Famous people like John Burbank, just left.
Dan Moorhead, Dan Tapiero.
I mean, you name it.
They're all novo.
It's the supermassive black hole sucking them in too, saying, well, all the opportunity sets
and all the other asset prices are less than this one.
So HFAR managers that I speak to, some of them are famous in the world, have whole
crypto investing units for their own personal wealth.
So they get it.
And the Wall Street guys, they get it too.
Most of these guys, you know, don't forget, there's been a massive deflation in Wall Street
salaries over the last decade.
People used to earn, as a salesman used to earn two million bucks a year, now earns 500,000.
He's got a 75% haircut.
So these guys now realize that banking is not the rich job that you then get out of
and you can retire.
It doesn't happen.
So these guys are having to get the new religion as well.
So, you know, there's a lot of people involved in this now.
It will permeate into the actual investment banks themselves as they set up trading desks and all of that.
I mean, it's all coming because the customers are demanding it.
Raoul, you speak to the smartest guys in finance, and still, with your experience,
I know you always strive to make yourself smarter every single day.
What is something you heard here recently that has really changed your mind about a financial topic?
The last interesting conversation I had that made me really stop and think was with Jeff Booth.
That made me start thinking about wage deflation, and I'm only just starting that thought process.
So you're the first person to really hear it, and I'm going to be writing something up.
So that's made me think something differently.
And I don't know where that works going to lead to, what it's going to tell me, but I just know it's interesting, because it's the opposite of what everybody else is saying.
And so when you look at everything in the world, what I'm going to do is look at all asset prices in the denominator of wages.
And then let's see what things look like.
Yeah, and also the other guy that really opened my mind to stuff,
a discovery I made on Twitter, Santiago Velez,
who now does interviewing for us real vision,
but you had this incredible understanding of the kind of internet value
and the whole broader landscape.
So that was super interesting to me as well,
because he's really in the weeds of interoperability,
how we connect all of these systems together,
that is not a winner-takes-all.
And he also said a really interesting thing because, you know, you see the tribalism, the Bitcoin Maximilus versus blah, blah, blah, blah.
And he's like, good.
He said, at first I thought it was a bug and now I realize it's the feature.

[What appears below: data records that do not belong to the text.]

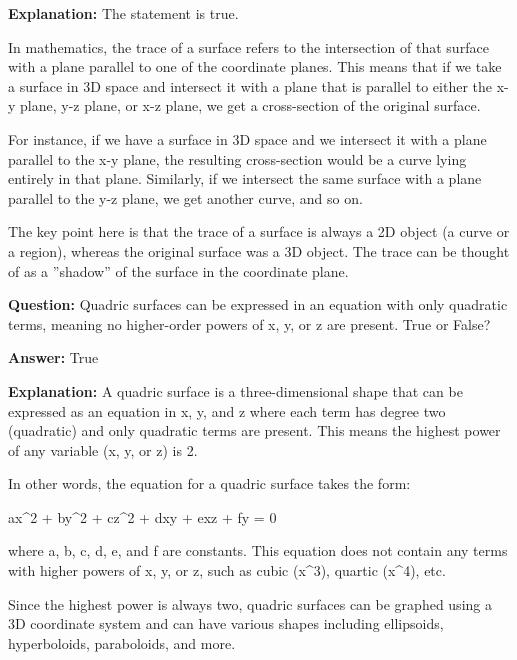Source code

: \documentclass{article}
\begin{document}
                \textbf{Explanation:} The statement is true.

In mathematics, the trace of a surface refers to the intersection of that surface with a plane parallel to one of the coordinate planes. This means that if we take a surface in 3D space and intersect it with a plane that is parallel to either the x-y plane, y-z plane, or x-z plane, we get a cross-section of the original surface.

For instance, if we have a surface in 3D space and we intersect it with a plane parallel to the x-y plane, the resulting cross-section would be a curve lying entirely in that plane. Similarly, if we intersect the same surface with a plane parallel to the y-z plane, we get another curve, and so on.

The key point here is that the trace of a surface is always a 2D object (a curve or a region), whereas the original surface was a 3D object. The trace can be thought of as a ''shadow'' of the surface in the coordinate plane.
                
                \vspace{0.5cm} 
        
            
                \textbf {Question:} Quadric surfaces can be expressed in an equation with only quadratic terms, meaning no higher-order powers of x, y, or z are present. True or False?
                
                \textbf{Answer:} True

                \textbf{Explanation:} A quadric surface is a three-dimensional shape that can be expressed as an equation in x, y, and z where each term has degree two (quadratic) and only quadratic terms are present. This means the highest power of any variable (x, y, or z) is 2.

In other words, the equation for a quadric surface takes the form:

ax{\textasciicircum}2 + by{\textasciicircum}2 + cz{\textasciicircum}2 + dxy + exz + fy = 0

where a, b, c, d, e, and f are constants. This equation does not contain any terms with higher powers of x, y, or z, such as cubic (x{\textasciicircum}3), quartic (x{\textasciicircum}4), etc.

Since the highest power is always two, quadric surfaces can be graphed using a 3D coordinate system and can have various shapes including ellipsoids, hyperboloids, paraboloids, and more.
                
                \vspace{0.5cm} 
        
\end{document}
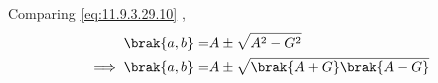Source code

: \documentclass[journal,12pt,twocolumn]{IEEEtran}
\begin{document}
\noindent Comparing \eqref{eq:11.9.3.29.10} ,  
\begin{align}
\brak{a,b} =& A \pm \sqrt{A^2 - G^2} \\
\implies \brak{a,b} =& A \pm \sqrt{\brak{A + G}\brak{A - G}}
\end{align}




\end{document}
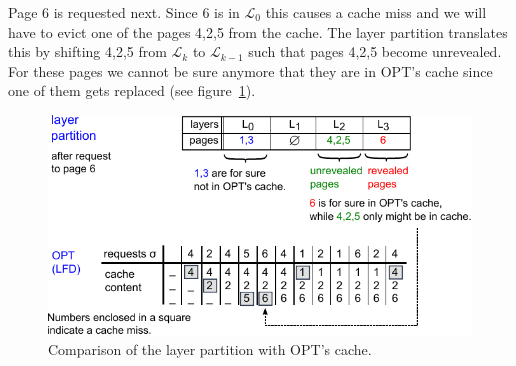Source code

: \documentclass[a4paper,12pt, titlepage]{article}  %
\newcommand{\cl}{\mathcal{L}}   %
\begin{document}
\newpage
\noindent Page 6 is requested next. Since 6 is in $\cl_0$ this causes a cache miss and we will have to evict one of 
the pages 4,2,5 from the cache. The layer partition translates this by shifting 4,2,5 from $\cl_k$ to $\cl_{k-1}$ such that 
 pages 4,2,5 become unrevealed. For these pages we cannot be sure anymore that they are in OPT's cache since one of them
gets replaced (see figure~\ref{fig:layerPartition_Interpretation1b}).

\begin{figure}[!htp]
	\begin{center}
	\includegraphics[scale=1.1]{./figures/layerPartition_Interpretation1b.pdf}
	\caption{Comparison of the layer partition with OPT's cache.} 
	\label{fig:layerPartition_Interpretation1b}
        \end{center}
\end{figure}
\end{document}
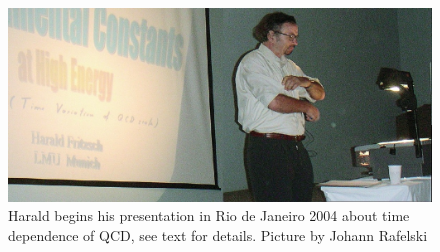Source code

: \documentclass[addchapnum]{ws-rv961x669} %
\begin{document}
\begin{figure}%
\centerline{\includegraphics[width=0.95\columnwidth]{04RANPHarald1Ed.jpg}}
\caption{Harald begins his presentation in Rio de Janeiro 2004 about time dependence of QCD, see text for details. Picture by Johann Rafelski
}
\label{Fig:RANP2004} 
\end{figure}
 




\end{document}
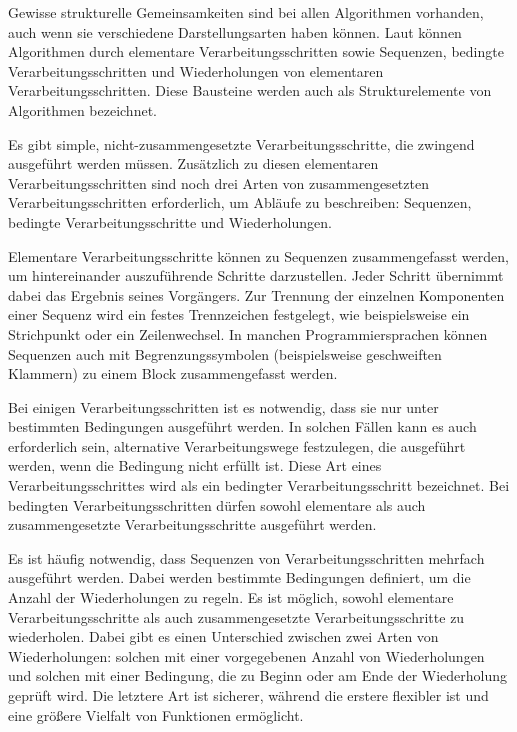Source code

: Gewisse strukturelle Gemeinsamkeiten sind bei allen Algorithmen vorhanden, auch wenn sie verschiedene Darstellungsarten haben können. Laut \textcite[12-14]{hubwieser_fundamente_2015} können Algorithmen durch elementare Verarbeitungsschritten sowie Sequenzen, bedingte Verarbeitungsschritten und Wiederholungen von elementaren Verarbeitungsschritten. Diese Bausteine werden auch als Strukturelemente von Algorithmen bezeichnet.

Es gibt simple, nicht-zusammengesetzte  Verarbeitungsschritte, die zwingend ausgeführt werden müssen. Zusätzlich zu diesen elementaren Verarbeitungsschritten sind noch drei Arten von zusammengesetzten Verarbeitungsschritten erforderlich, um Abläufe zu beschreiben: Sequenzen, bedingte Verarbeitungsschritte und Wiederholungen. 

Elementare Verarbeitungsschritte können zu Sequenzen zusammengefasst werden, um hintereinander auszuführende Schritte darzustellen. Jeder Schritt übernimmt dabei das Ergebnis seines Vorgängers. Zur Trennung der einzelnen Komponenten einer Sequenz wird ein festes Trennzeichen festgelegt, wie beispielsweise ein Strichpunkt oder ein Zeilenwechsel. In manchen Programmiersprachen können Sequenzen auch mit Begrenzungssymbolen (beispielsweise geschweiften Klammern) zu einem Block zusammengefasst werden.

Bei einigen Verarbeitungsschritten ist es notwendig, dass sie nur unter bestimmten Bedingungen ausgeführt werden. In solchen Fällen kann es auch erforderlich sein, alternative Verarbeitungswege festzulegen, die ausgeführt werden, wenn die Bedingung nicht erfüllt ist. Diese Art eines Verarbeitungsschrittes wird als ein bedingter Verarbeitungsschritt bezeichnet. Bei bedingten Verarbeitungsschritten dürfen sowohl elementare als auch zusammengesetzte Verarbeitungsschritte ausgeführt werden.

Es ist häufig notwendig, dass Sequenzen von Verarbeitungsschritten mehrfach ausgeführt werden. Dabei werden bestimmte Bedingungen definiert, um die Anzahl der Wiederholungen zu regeln. Es ist möglich, sowohl elementare Verarbeitungsschritte als auch zusammengesetzte Verarbeitungsschritte zu wiederholen. Dabei gibt es einen Unterschied zwischen zwei Arten von Wiederholungen: solchen mit einer vorgegebenen Anzahl von Wiederholungen und solchen mit einer Bedingung, die zu Beginn oder am Ende der Wiederholung geprüft wird. Die letztere Art ist sicherer, während die erstere flexibler ist und eine größere Vielfalt von Funktionen ermöglicht.

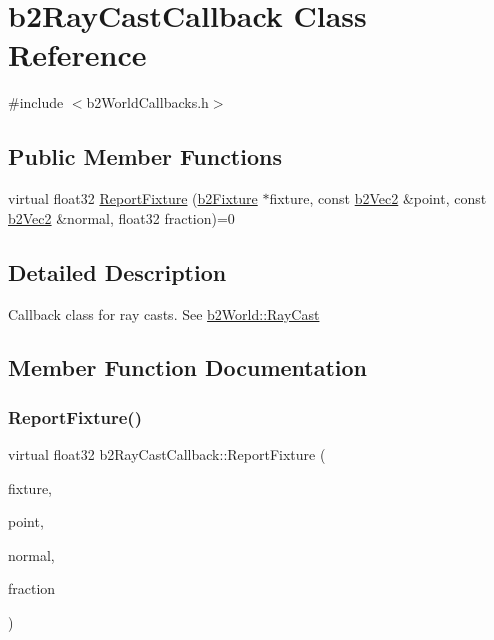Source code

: \hypertarget{classb2RayCastCallback}{}\section{b2\+Ray\+Cast\+Callback Class Reference}
\label{classb2RayCastCallback}


{\ttfamily \#include $<$b2\+World\+Callbacks.\+h$>$}

\subsection*{Public Member Functions}
\begin{DoxyCompactItemize}
\item 
virtual float32 \mbox{\hyperlink{classb2RayCastCallback_a658d5c8e89e0c73230cc8bddade4f3a4}{Report\+Fixture}} (\mbox{\hyperlink{classb2Fixture}{b2\+Fixture}} $\ast$fixture, const \mbox{\hyperlink{structb2Vec2}{b2\+Vec2}} \&point, const \mbox{\hyperlink{structb2Vec2}{b2\+Vec2}} \&normal, float32 fraction)=0
\end{DoxyCompactItemize}


\subsection{Detailed Description}
Callback class for ray casts. See \mbox{\hyperlink{classb2World_aa9955d94a254253997daaf16ce77bab6}{b2\+World\+::\+Ray\+Cast}} 

\subsection{Member Function Documentation}
\mbox{\label{classb2RayCastCallback_a658d5c8e89e0c73230cc8bddade4f3a4}} 
\subsubsection{\texorpdfstring{Report\+Fixture()}{ReportFixture()}}
{\footnotesize\ttfamily virtual float32 b2\+Ray\+Cast\+Callback\+::\+Report\+Fixture (\begin{DoxyParamCaption}\item[{\mbox{\hyperlink{classb2Fixture}{b2\+Fixture}} $\ast$}]{fixture,  }\item[{const \mbox{\hyperlink{structb2Vec2}{b2\+Vec2}} \&}]{point,  }\item[{const \mbox{\hyperlink{structb2Vec2}{b2\+Vec2}} \&}]{normal,  }\item[{float32}]{fraction }\end{DoxyParamCaption})\hspace{0.3cm}{\ttfamily [pure virtual]}}


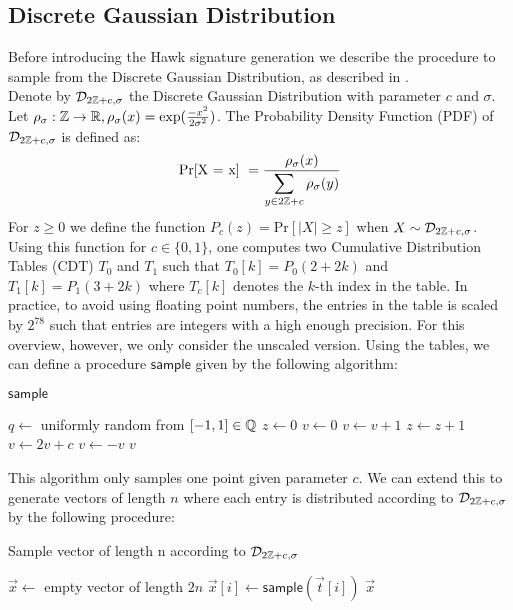 \subsection{Discrete Gaussian Distribution}
Before introducing the Hawk signature generation we describe the procedure to sample from the Discrete Gaussian Distribution, as described in \cite{HawkSpec24}. \\
Denote by $\mathcal{D}_{2\mathbb{Z} + c, \sigma }$ the Discrete Gaussian Distribution with parameter $c$ and $\sigma$.
Let $\rho_{\sigma}: \mathbb{Z} \rightarrow \mathbb{R}, \rho_{\sigma}(x) = \exp(\frac{-x^2}{2\sigma^2})$.
The Probability Density Function (PDF) of $\mathcal{D}_{2\mathbb{Z} + c, \sigma }$ is defined as:
\[
    \text{Pr[X = x] } = \frac{\rho_{\sigma}(x)}{\mathlarger{\sum_{y \in 2\bb{Z} + c} \rho_{\sigma}(y)}}
\]
For $z \geq 0$ we define the function $P_c(z) = \text{Pr}[ |X| \geq z ]$ when $X \sim \mathcal{D}_{2\mathbb{Z}+c, \sigma}$.
Using this function for $c \in \{0, 1\}$, one computes two Cumulative Distribution Tables (CDT) $T_0$ and $T_1$
such that $T_0[k] = P_0(2+2k)$ and $T_1[k] = P_1(3+2k)$ where $T_c[k]$ denotes the $k$-th index in the table.
In practice, to avoid using floating point numbers, the entries in the table is scaled by $2^{78}$ such that 
entries are integers with a high enough precision. For this overview, however, we only consider the unscaled version.
Using the tables, we can define a procedure $\mathsf{sample}$ given by the following algorithm:

\begin{algorithm}[H]\label{sample}
\caption{$\mathsf{sample}$}
\begin{algorithmic}[1]
    \State $q \gets$ uniformly random from $[-1, 1] \in \mathbb{Q}$
    \State $z \gets 0$
    \State $v \gets 0$
    \State $v \gets v + 1$
    \EndIf
    \State $z \gets z + 1$
    \State $v \gets 2v + c$
    \State $v \gets -v$
    \EndIf
    \EndWhile
    \State \Return $v$
\end{algorithmic}
\end{algorithm}

This algorithm only samples one point given parameter $c$.
We can extend this to generate vectors of length $n$ where each entry is distributed according to $\mathcal{D}_{2\mathbb{Z}+c, \sigma}$ by the following procedure:
\begin{algorithm}[H]
\caption{Sample vector of length n according to $\mathcal{D}_{2\mathbb{Z}+c, \sigma}$}
\begin{algorithmic}[1]
    \State $\vec{x} \gets$ empty vector of length $2n$
    \State $\vec{x}[i] \gets \mathsf{sample}(\vec{t}[i])$
    \EndFor
    \Return $\vec{x}$
\end{algorithmic}
\end{algorithm}

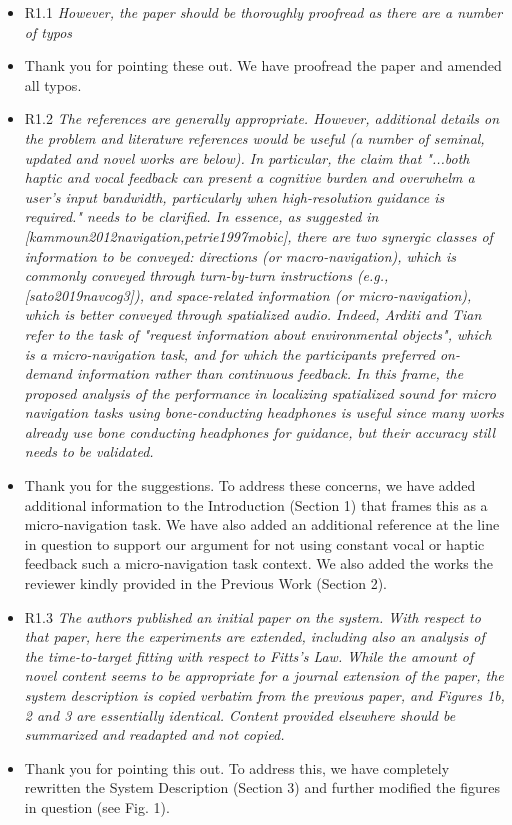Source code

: \documentclass{scrartcl}
\begin{document}
\begin{itemize}
  \item R1.1 \textit{However, the paper should be thoroughly proofread as there are a number of typos}
  \item[] Thank you for pointing these out. We have proofread the paper and amended all typos.

  \item R1.2 \textit{The references are generally appropriate. However, additional details on the problem and literature references would be useful (a number of seminal, updated and novel works are below). In particular, the claim that "...both haptic and vocal feedback can present a cognitive burden and overwhelm a user’s input bandwidth, particularly when high-resolution guidance is required." needs to be clarified.
      In essence, as suggested in [kammoun2012navigation,petrie1997mobic], there are two synergic classes of information to be conveyed: directions (or macro-navigation), which is commonly conveyed through turn-by-turn instructions (e.g., [sato2019navcog3]), and space-related information (or micro-navigation), which is better conveyed through spatialized audio.
      Indeed, Arditi and Tian refer to the task of "request information about environmental objects", which is a micro-navigation task, and for which the participants preferred on-demand information rather than continuous feedback.
In this frame, the proposed analysis of the performance in localizing spatialized sound for micro navigation tasks using bone-conducting headphones is useful since many works already use bone conducting headphones for guidance, but their accuracy still needs to be validated.
}
  \item[] Thank you for the suggestions.
    To address these concerns, we have added additional information to the Introduction (Section 1) that frames this as a micro-navigation task.
    We have also added an additional reference at the line in question to support our argument for not using constant vocal or haptic feedback such a micro-navigation task context.
    We also added the works the reviewer kindly provided in the Previous Work (Section 2).

  \item R1.3 \textit{The authors published an initial paper on the system. With respect to that paper, here the experiments are extended, including also an analysis of the time-to-target fitting with respect to Fitts's Law.
    While the amount of novel content seems to be appropriate for a journal extension of the paper, the system description is copied verbatim from the previous paper, and Figures 1b, 2 and 3 are essentially identical. Content provided elsewhere should be summarized and readapted and not copied.}
  \item[] Thank you for pointing this out.
    To address this, we have completely rewritten the System Description (Section 3) and further modified the figures in question (see Fig. 1).


\end{itemize}
\end{document}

He said, because everybody's fighting for their own piece of turf.
And what it's doing, and Michael Saylor talked about this, really, what it's doing is creating these super vibrant, rich, deep communities that ensure the survival of their asset.
And only the strongest will survive because it has to be invested in by the community.
It doesn't survive in its own way. It has to create network effect. So it's really clever
when you realize it. This is network effect. This is Metcalf's law happening in front of our eyes.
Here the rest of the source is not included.